Quail eggs in brine

I tried to make brine salted eggs. You can see the recipe at the end. It’s an old way to preserve duck eggs in the Philippines. And now that the preservation is no longer necessary, they do it for the taste and texture.
I’m a small player, so I’ve used quail eggs.

They were a necessary ingredient for :

the bibingka (click here)

After 2 weeks in the jar, they became yellow outside.

When I prepared the brine, I simmered it, but the salt didn’t want to dissolve. It’s still here with the Sichuan peppercorns. That was smelling bad, the hot brine. I worried about the result.

But no problem ! I boiled the eggs… and they were delicious. Nicely spiced and salted.

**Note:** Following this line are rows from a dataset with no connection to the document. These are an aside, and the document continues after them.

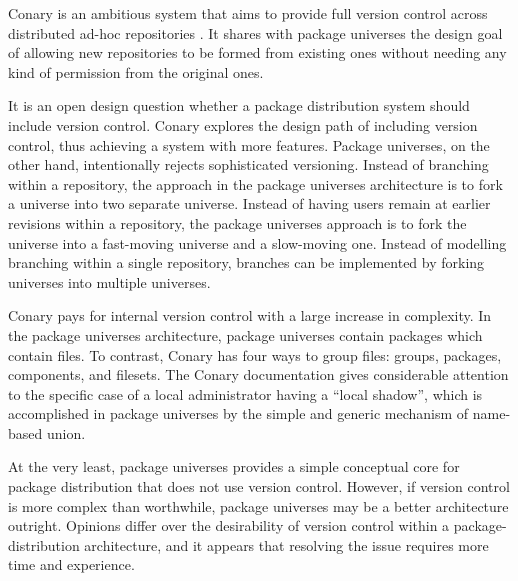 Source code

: \documentclass{article}
\begin{document}
Conary is an ambitious system that aims to provide full version
control across distributed ad-hoc repositories \cite{conary:web}.
It shares with
package universes the design goal of allowing new repositories to be
formed from existing ones without needing any kind of permission from
the original ones.

It is an open design question whether a package distribution system
should include version control.  Conary explores the design path of
including version control, thus achieving a system with more features.
Package universes, on the other hand, intentionally rejects
sophisticated versioning.  Instead of branching
within a repository, the approach in the package universes
architecture is to fork a universe into two separate universe.
Instead of having users remain at earlier revisions within a
repository, the package universes approach is to fork the universe
into a fast-moving universe and a slow-moving one.  Instead of modelling
branching within a single repository, branches can be implemented
by forking universes into multiple universes.

Conary pays for internal version control with a large increase in
complexity.  In the package universes architecture, package universes
contain packages which contain files.  To contrast, Conary has four
ways to group files: groups, packages, components, and filesets.  The
Conary documentation gives considerable attention to the specific case
of a local administrator having a ``local shadow'', which is
accomplished in package universes by the simple and generic mechanism of
name-based union.


At the very least, package universes provides a simple conceptual core
for package distribution that does not use version control.  However,
if version control is more complex than worthwhile, package universes
may be a better architecture outright.  Opinions differ over the
desirability of version control within a package-distribution
architecture, and it appears that resolving the issue requires more
time and experience.




\end{document}
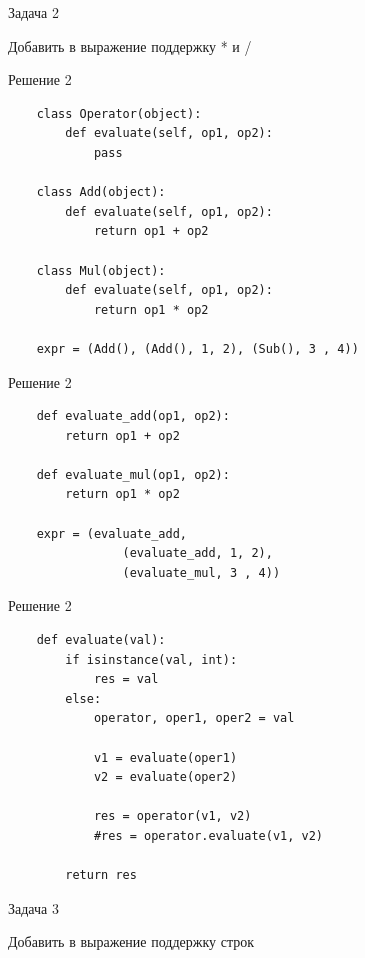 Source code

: \documentclass{article}
\begin{document}
\begin{center} Задача 2 \end{center}
    Добавить в выражение поддержку * и /
\newpage

\begin{center} Решение 2 \end{center}
\begin{lstlisting}
    class Operator(object):
        def evaluate(self, op1, op2):
            pass

    class Add(object):
        def evaluate(self, op1, op2):
            return op1 + op2

    class Mul(object):
        def evaluate(self, op1, op2):
            return op1 * op2

    expr = (Add(), (Add(), 1, 2), (Sub(), 3 , 4))
\end{lstlisting}
\newpage

\begin{center} Решение 2 \end{center}
\begin{lstlisting}
    def evaluate_add(op1, op2):
        return op1 + op2

    def evaluate_mul(op1, op2):
        return op1 * op2

    expr = (evaluate_add,
                (evaluate_add, 1, 2), 
                (evaluate_mul, 3 , 4))
\end{lstlisting}
\newpage

\begin{center} Решение 2 \end{center}
\begin{lstlisting}
    def evaluate(val):
        if isinstance(val, int):
            res = val
        else:
            operator, oper1, oper2 = val

            v1 = evaluate(oper1)
            v2 = evaluate(oper2)
            
            res = operator(v1, v2)
            #res = operator.evaluate(v1, v2)

        return res
\end{lstlisting}
\newpage

\begin{center} Задача 3 \end{center}
    Добавить в выражение поддержку строк
\newpage
\end{document}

The texture differs. The yellow is slightly creamy. And the white too. I’m not so clumsy to the point I can’t peel boiled eggs properly… I mean I’d have done one neat for the photo. It’s not smooth because the egg is not normally hardened, surely due to the picking.

Great ! I’ll make more.

(recipe from DB challenge)

Salted Eggs

1 part salt
4 parts water
sichuan pepper corns
1 tablespoon brandy or whiskey
Eggs, duck or chicken (duck is traditional)


1. Boil all ingredients except eggs on the stove until the salt is dissolved. Let the liquid cool.
2. Place eggs in a clean mason jar, pour in the salt water, seal.
3. Place in your pantry for 2-3 weeks. To check if they are done, remove an egg, cook it, and taste it. You may decide that the rest of the eggs need a few more days.